Delikt nach NS-Justiz
Handlungen, die im Nationalsozialismus überhaupt erst kriminalisiert wurden (z.B. Heimtückegesetz, "Judenbegünstigung") oder die die NS-Justiz in verschärftem Maß verfolgte (z.B. Hochverrat).
Verfolgungsgrund
Die hier angegebenen Gründe orientieren sich am Wortlaut der in den Quellen genannten Verfolgungsgründe.
Rolle im Verfahren
„Verfolgte Person“ meint eine Person, die einen Entschädigungsanspruch für einen Schaden durch NS-Verfolgung geltend machte. Wenn der Antrag nicht von der verfolgten Person selbst, sondern von einer anderen Person gestellt wurde, so wird diese als „antragstellend“ angegeben und ihre Beziehung zur verfolgten Person, soweit vorhanden, vermerkt.
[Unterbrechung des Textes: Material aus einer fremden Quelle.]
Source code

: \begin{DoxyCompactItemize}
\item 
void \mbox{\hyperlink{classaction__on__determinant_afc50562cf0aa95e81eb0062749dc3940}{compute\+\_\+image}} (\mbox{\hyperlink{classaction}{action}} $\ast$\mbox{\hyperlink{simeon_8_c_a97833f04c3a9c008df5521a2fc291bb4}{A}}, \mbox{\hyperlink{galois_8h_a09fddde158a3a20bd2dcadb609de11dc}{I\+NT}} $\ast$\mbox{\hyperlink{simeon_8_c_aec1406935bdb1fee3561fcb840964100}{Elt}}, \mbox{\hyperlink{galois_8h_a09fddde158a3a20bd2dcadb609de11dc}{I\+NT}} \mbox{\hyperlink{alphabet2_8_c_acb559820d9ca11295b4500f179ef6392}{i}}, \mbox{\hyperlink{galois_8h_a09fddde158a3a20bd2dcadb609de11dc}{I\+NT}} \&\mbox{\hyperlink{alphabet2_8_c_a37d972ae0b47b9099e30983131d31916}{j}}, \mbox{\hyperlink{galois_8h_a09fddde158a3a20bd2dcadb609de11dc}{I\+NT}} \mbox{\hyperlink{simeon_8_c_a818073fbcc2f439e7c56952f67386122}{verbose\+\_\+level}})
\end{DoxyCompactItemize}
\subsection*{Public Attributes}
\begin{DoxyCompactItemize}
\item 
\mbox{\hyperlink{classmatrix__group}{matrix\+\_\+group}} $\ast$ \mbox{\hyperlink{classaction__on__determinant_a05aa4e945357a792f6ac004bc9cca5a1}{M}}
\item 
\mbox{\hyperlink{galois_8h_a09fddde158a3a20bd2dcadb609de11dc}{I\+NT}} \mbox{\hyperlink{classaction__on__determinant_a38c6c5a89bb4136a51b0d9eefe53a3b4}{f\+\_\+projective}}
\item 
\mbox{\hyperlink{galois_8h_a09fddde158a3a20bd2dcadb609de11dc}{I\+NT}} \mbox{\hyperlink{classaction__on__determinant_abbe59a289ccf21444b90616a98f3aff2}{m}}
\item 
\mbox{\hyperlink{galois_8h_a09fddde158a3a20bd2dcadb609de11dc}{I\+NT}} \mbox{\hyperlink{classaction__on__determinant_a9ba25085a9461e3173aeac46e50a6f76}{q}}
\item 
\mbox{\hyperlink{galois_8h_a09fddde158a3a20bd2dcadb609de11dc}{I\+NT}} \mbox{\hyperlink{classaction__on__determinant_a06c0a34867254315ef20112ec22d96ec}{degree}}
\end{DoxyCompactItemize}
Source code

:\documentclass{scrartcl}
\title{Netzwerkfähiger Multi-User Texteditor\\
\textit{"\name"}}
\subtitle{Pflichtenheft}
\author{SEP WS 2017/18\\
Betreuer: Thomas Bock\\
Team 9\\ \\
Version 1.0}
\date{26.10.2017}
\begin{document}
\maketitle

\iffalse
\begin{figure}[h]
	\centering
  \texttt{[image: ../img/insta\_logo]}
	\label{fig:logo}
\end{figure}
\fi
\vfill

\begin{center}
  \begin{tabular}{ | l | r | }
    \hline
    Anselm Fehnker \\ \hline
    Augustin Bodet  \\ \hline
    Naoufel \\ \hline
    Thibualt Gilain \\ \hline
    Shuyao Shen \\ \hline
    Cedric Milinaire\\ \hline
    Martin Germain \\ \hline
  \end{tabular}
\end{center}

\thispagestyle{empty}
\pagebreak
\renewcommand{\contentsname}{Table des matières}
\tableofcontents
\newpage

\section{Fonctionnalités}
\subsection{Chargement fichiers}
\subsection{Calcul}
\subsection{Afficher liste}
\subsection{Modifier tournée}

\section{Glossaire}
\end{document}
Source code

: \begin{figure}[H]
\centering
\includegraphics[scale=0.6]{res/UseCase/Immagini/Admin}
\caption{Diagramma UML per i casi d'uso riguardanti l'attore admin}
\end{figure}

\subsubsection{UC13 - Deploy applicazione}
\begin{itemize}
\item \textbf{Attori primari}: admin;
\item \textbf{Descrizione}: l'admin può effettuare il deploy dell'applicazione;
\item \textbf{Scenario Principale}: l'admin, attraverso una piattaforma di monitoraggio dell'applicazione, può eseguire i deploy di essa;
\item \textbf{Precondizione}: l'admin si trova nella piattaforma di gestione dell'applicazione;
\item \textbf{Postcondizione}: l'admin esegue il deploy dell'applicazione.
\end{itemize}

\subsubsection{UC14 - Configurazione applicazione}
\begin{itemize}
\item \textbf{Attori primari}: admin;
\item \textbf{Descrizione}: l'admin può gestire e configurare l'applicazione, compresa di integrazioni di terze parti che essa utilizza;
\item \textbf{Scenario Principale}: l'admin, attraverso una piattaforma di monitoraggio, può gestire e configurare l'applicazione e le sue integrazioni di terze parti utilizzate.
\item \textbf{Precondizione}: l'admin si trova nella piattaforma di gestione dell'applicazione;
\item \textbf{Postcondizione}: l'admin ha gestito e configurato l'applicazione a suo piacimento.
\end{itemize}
In den Quellen wird die verfolgte Person mitunter als „Geschädigter“, die antragstellende Person als „Anspruchsberechtigter“ bezeichnet.
Suche im Archivportal-D
Weitere Archivalien zu dieser Person über die Wiedergutmachung hinaus können Sie eventuell im Archivportal-D finden.
Nähere Angaben zum Verfolgungsgrund
Ergänzende oder spezifischere Angaben zu Mitgliedschaft, Gruppenzugehörigkeit bzw. Gruppenzuschreibung, die Anlass für die Verfolgung war.